Task directions.
Look through the material below. Copy each line that contains the string "static".

Recorded information.

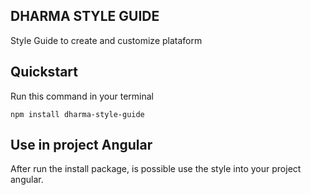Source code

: ## DHARMA STYLE GUIDE
 <p>Style Guide to create and customize plataform</p>

## Quickstart
Run this command in your terminal
```shell
npm install dharma-style-guide
```

## Use in project Angular
After run the install package, is possible use the style into your project angular.
 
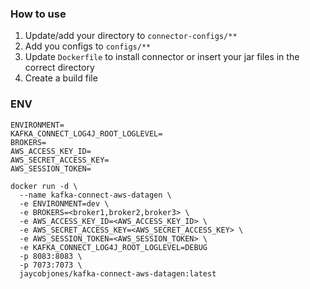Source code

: ### How to use

1. Update/add your directory to `connector-configs/**`
2. Add you configs to `configs/**`
3. Update `Dockerfile` to install connector or insert your jar files in the correct directory
4. Create a build file

### ENV

```
ENVIRONMENT=
KAFKA_CONNECT_LOG4J_ROOT_LOGLEVEL=
BROKERS=
AWS_ACCESS_KEY_ID=
AWS_SECRET_ACCESS_KEY=
AWS_SESSION_TOKEN=
```

```
docker run -d \
  --name kafka-connect-aws-datagen \
  -e ENVIRONMENT=dev \
  -e BROKERS=<broker1,broker2,broker3> \
  -e AWS_ACCESS_KEY_ID=<AWS_ACCESS_KEY_ID> \
  -e AWS_SECRET_ACCESS_KEY=<AWS_SECRET_ACCESS_KEY> \
  -e AWS_SESSION_TOKEN=<AWS_SESSION_TOKEN> \
  -e KAFKA_CONNECT_LOG4J_ROOT_LOGLEVEL=DEBUG 
  -p 8083:8083 \
  -p 7073:7073 \
  jaycobjones/kafka-connect-aws-datagen:latest
```

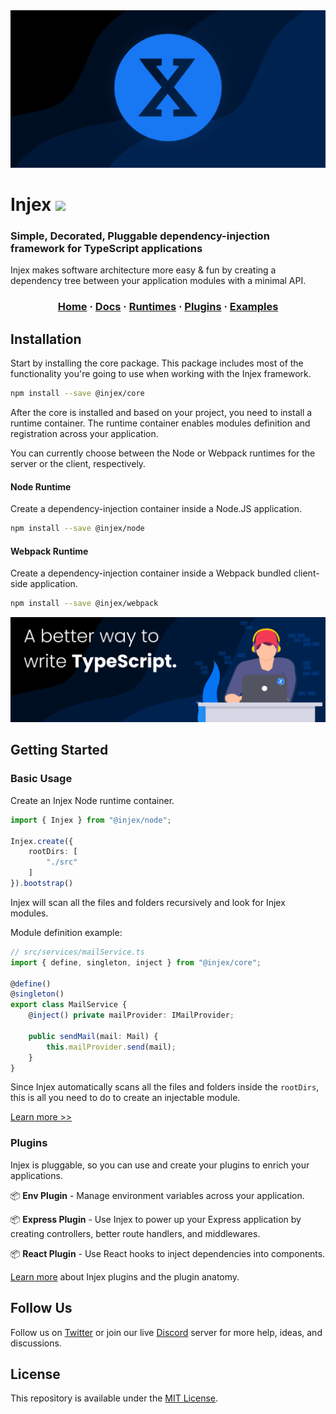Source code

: <img src="website/static/img/poster.png"  />

<h1>Injex <img src="https://img.shields.io/npm/v/@injex/core" /></h1>
<h3>Simple, Decorated, Pluggable dependency-injection framework for TypeScript applications</h3>
<p>Injex makes software architecture more easy & fun by creating a dependency tree between your application modules with a minimal API.</p>

<h3 align="center">

[Home](https://www.injex.dev)
·
[Docs](https://www.injex.dev/docs/introduction)
·
[Runtimes](https://www.injex.dev/docs/runtimes/node)
·
[Plugins](https://www.injex.dev/docs/plugins)
·
[Examples](https://www.injex.dev/docs/examples)
</h3>

## Installation

Start by installing the core package. This package includes most of the functionality you're going to use when working with the Injex framework.

```bash
npm install --save @injex/core
```

After the core is installed and based on your project, you need to install a runtime container. The runtime container enables modules definition and registration across your application.

You can currently choose between the Node or Webpack runtimes for the server or the client, respectively.

#### Node Runtime

Create a dependency-injection container inside a Node.JS application.

```bash
npm install --save @injex/node
```

#### Webpack Runtime

Create a dependency-injection container inside a Webpack bundled client-side application.

```bash
npm install --save @injex/webpack
```

<img src="website/static/img/poster_twitter.png" />

## Getting Started

### Basic Usage

Create an Injex Node runtime container.

```typescript
import { Injex } from "@injex/node";

Injex.create({
    rootDirs: [
        "./src"
    ]
}).bootstrap()
```

Injex will scan all the files and folders recursively and look for Injex modules.

Module definition example:

```typescript
// src/services/mailService.ts
import { define, singleton, inject } from "@injex/core";

@define()
@singleton()
export class MailService {
    @inject() private mailProvider: IMailProvider;

    public sendMail(mail: Mail) {
        this.mailProvider.send(mail);
    }
}
```

Since Injex automatically scans all the files and folders inside the `rootDirs`, this is all you need to do to create an injectable module.

[Learn more >>](https://www.injex.dev/docs/getting-started)

### Plugins

Injex is pluggable, so you can use and create your plugins to enrich your applications.

📦 **Env Plugin** - Manage environment variables across your application.

📦 **Express Plugin** - Use Injex to power up your Express application by creating controllers, better route handlers, and middlewares.

📦 **React Plugin** - Use React hooks to inject dependencies into components.

[Learn more](https://www.injex.dev/docs/plugins) about Injex plugins and the plugin anatomy.

## Follow Us

Follow us on [Twitter](https://twitter.com/injex_framework) or join our live [Discord](https://discord.gg/tqjz7f) server for more help, ideas, and discussions.

## License

This repository is available under the [MIT License](./LICENCE).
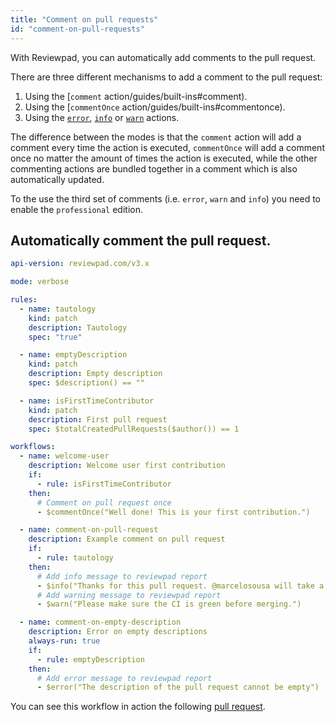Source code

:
 ```yaml
---
title: "Comment on pull requests"
id: "comment-on-pull-requests"
---
```


With Reviewpad, you can automatically add comments to the pull request.

There are three different mechanisms to add a comment to the pull request:

1. Using the [`comment` action/guides/built-ins#comment).
2. Using the [`commentOnce` action/guides/built-ins#commentonce). 
3. Using the [`error`](/guides/built-ins#error), [`info`](/guides/built-ins#info) or [`warn`](/guides/built-ins#warn) actions.

The difference between the modes is that the `comment` action will add a comment every time the action is executed, `commentOnce` will add a comment once no matter the amount of times the action is executed, while the other commenting actions are bundled together in a comment which is also automatically updated. 

To the use the third set of comments (i.e. `error`, `warn` and `info`) you need to enable the `professional` edition.

## Automatically comment the pull request.

```yaml
api-version: reviewpad.com/v3.x

mode: verbose

rules:
  - name: tautology
    kind: patch
    description: Tautology
    spec: "true"

  - name: emptyDescription
    kind: patch
    description: Empty description
    spec: $description() == ""

  - name: isFirstTimeContributor
    kind: patch
    description: First pull request
    spec: $totalCreatedPullRequests($author()) == 1

workflows:
  - name: welcome-user
    description: Welcome user first contribution
    if:
      - rule: isFirstTimeContributor
    then:
      # Comment on pull request once
      - $commentOnce("Well done! This is your first contribution.")

  - name: comment-on-pull-request
    description: Example comment on pull request
    if:
      - rule: tautology
    then:
      # Add info message to reviewpad report
      - $info("Thanks for this pull request. @marcelosousa will take a look!")
      # Add warning message to reviewpad report
      - $warn("Please make sure the CI is green before merging.")

  - name: comment-on-empty-description
    description: Error on empty descriptions
    always-run: true
    if:
      - rule: emptyDescription
    then:
      # Add error message to reviewpad report
      - $error("The description of the pull request cannot be empty")

```

You can see this workflow in action the following [pull request](https://github.com/reviewpad/action-showcase/pull/17).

Solution.
: <img src="website/static/img/poster.png"  />
<img src="website/static/img/poster_twitter.png" />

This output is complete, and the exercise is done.